9, une poupée de chiffon à qui son créateur, un scientifique mal-aimé, a donné vie, se réveille dans un monde en ruines où l'humanité entière a été décimée par une guerre contre les machines. Il fait ensuite la rencontre de certains de ses semblables, dont le leader 1, l'artiste 6, le naïf 5 et le scientifique 2 qui survivent depuis des années dans ces décombres. Lorsque 9 réveille une dangereusement machine qui vole « l'âme » de ses compagnons, 9 décide de mettre fin une fois pour toutes à la tyrannie des machines.
Même en lui associant les noms de Tim Burton et du réalisateur « visionnaire » Timur Bekmambetov, qui n'ont finalement rien à voir avec le projet, Numéro 9 est loin d'être un projet spécialement innovateur. La thématique de l'intelligence artificielle, déjà dépassée il y a douze ans avec La matrice, n'est qu'un exemple des nombreux lieux communs dans lesquels baigne ce film incapable de décider s'il s'adresse à des adultes ou des enfants. La finale, insuffisante et incertaine, vient ajouter au manque de conviction de ce court métrage devenu long (comme on dirait « petit devenu grand ») et qui y perd beaucoup au change.
D'autant que le récit est lui aussi assez peu convaincant : autant de petites parcelles d'histoires et de personnages rapiécés entre eux afin d'élargir le public-cible - disons le « public potentiel » - de cette histoire qui, derrière ses allures post-apocalyptiques, s'avère fort conventionnelle. Le petit qui vainc le grand grâce à son intelligence (parce que niveau force, il n'a aucune chance), c'est un peu bébête et surtout très redondant. La fille guerrière, aussi forte que les garçons, même plus, c'est aussi assez enfantin alors que le film, de par ses ambitions et ses thèmes pointus, ne l'est pas vraiment.
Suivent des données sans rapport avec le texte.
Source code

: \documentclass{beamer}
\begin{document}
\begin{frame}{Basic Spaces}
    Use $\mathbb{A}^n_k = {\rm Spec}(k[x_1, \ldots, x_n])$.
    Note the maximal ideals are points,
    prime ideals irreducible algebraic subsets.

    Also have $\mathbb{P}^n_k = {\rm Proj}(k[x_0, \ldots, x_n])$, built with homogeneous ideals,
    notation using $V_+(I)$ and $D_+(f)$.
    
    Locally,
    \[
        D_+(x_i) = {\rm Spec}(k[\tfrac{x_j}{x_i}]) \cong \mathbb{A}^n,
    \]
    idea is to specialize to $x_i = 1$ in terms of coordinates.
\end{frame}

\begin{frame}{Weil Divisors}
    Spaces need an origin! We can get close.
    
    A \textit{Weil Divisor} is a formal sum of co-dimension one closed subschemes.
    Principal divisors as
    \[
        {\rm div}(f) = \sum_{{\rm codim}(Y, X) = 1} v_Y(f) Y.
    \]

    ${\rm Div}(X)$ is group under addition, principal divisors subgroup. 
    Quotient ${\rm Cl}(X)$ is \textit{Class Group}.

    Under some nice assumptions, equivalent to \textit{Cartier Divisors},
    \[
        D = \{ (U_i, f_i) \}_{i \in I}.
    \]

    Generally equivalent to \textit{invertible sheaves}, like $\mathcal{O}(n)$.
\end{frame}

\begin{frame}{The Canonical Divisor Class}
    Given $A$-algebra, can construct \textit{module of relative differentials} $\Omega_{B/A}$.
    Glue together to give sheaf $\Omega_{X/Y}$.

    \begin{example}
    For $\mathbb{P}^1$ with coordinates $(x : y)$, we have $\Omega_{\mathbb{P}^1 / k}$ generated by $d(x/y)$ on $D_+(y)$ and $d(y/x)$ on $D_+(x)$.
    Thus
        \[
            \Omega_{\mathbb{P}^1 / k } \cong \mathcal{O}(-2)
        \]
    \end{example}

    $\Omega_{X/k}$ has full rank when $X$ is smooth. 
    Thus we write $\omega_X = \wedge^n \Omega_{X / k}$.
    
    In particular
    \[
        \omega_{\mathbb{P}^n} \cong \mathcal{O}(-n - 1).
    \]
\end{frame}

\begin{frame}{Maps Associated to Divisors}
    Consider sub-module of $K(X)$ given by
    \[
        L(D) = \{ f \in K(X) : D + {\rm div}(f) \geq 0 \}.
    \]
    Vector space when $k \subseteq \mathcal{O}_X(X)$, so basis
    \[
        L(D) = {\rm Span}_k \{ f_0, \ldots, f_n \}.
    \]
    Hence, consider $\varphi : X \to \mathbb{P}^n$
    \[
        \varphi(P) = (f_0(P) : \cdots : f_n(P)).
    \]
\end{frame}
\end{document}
Un symbolisme boiteux sur le Créateur, l'âme, l'humanité et même la vie après la mort s'ajoutent à cette confusion globale, et voilà que Numéro 9 est à deux pas d'être moralisateur. Assez imprudent, surtout lorsqu'on offre si peu de cette fameuse « matière à réflexion », denrée rare s'il est en une, au cinéma et particulièrement en été. Dernier soubresaut de ce « cinéma estival », justement, conçu pour l'action et rien d'autre, Numéro 9 est au final fort décevant parce qu'il ne diffère en rien de ce qu'on a vu tout l'été et que ses scènes d'action, s'il fallait s'en contenter, ne seraient même pas à la hauteur. Pas qu'il n'y ait absolument rien de prometteur dans ce film réalisé par Shane Acker, bien au contraire; simplement qu'il faudra un peu plus de rigueur et de cohérence pour vraiment entrer dans la cour des grands.